How Does CREST Operate?

CREST is the not-for-profit accreditation body representing the technical information security industry. CREST operates domestic chapters within countries, delivering tailored services that are focused on the needs of the local cyber security market.

These chapters are governed by an elected local executive of experienced security professionals, and draw upon strategic guidance from government, industry and the buying community.

CREST International is an international umbrella organization that orchestrates activities between regional chapters, whilst also providing a consistent accreditation and certification framework between individual chapters and countries. CREST International has representation from regional chapters, to ensure that the worldwide vision and strategy is aligned to the needs of the International cyber security ecosystem.

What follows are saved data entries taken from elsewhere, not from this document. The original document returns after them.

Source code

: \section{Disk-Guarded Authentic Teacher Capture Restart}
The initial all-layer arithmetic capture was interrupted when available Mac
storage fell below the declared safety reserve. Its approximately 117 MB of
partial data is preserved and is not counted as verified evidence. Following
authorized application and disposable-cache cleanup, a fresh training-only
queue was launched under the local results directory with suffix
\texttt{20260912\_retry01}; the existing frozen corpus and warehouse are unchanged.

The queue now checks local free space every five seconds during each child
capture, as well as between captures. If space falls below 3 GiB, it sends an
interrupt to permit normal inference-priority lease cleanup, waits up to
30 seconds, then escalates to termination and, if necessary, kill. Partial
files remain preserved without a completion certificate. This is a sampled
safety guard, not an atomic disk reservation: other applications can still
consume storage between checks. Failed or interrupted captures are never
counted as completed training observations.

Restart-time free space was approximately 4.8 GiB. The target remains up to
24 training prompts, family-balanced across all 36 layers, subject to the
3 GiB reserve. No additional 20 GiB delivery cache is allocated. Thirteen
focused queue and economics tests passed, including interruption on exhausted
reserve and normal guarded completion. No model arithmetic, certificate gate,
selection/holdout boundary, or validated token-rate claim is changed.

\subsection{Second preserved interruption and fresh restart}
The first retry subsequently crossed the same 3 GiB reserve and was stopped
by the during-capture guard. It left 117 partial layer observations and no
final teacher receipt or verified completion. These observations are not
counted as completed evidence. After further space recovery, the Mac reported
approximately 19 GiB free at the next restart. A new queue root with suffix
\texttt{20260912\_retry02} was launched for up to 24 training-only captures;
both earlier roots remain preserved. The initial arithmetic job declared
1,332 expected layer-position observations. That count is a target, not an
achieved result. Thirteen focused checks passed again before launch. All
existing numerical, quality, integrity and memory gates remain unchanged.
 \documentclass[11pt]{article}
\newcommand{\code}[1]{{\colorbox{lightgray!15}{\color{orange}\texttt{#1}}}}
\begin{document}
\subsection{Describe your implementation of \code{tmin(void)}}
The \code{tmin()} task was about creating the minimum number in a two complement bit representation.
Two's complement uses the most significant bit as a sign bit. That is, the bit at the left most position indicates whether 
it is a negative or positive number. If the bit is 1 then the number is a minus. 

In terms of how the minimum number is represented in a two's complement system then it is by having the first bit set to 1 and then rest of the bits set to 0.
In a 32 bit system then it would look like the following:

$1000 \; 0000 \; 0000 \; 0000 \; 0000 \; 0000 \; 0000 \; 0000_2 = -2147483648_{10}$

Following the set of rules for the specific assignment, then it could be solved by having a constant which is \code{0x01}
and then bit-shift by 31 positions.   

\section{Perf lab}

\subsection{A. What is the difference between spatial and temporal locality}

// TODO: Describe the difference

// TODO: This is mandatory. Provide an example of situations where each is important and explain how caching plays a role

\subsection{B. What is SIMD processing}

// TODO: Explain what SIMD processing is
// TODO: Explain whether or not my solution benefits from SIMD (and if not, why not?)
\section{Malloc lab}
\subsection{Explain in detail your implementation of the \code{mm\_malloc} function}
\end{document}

CREST provides internationally recognized accreditation for organizations and individuals providing penetration testing, cyber incident response and threat intelligence services. All CREST Member Companies undergo regular and stringent assessment. CREST qualified individuals have to pass rigorous examinations to demonstrate knowledge, skill and competence and are regularly re-examined to ensure that they have retained and maintained this capability.


CREST operates 4 regions, with individual chapters then being aligned to regions. Chapters have responsibility for aligning their strategy with that of the local domestic market. CREST International, provides overarching strategic direction, and provides shared administrative and operational capability to regions and chapters. CREST International has overarching

responsibility for coordinating consistent accreditation and certification programs across chapters and regions.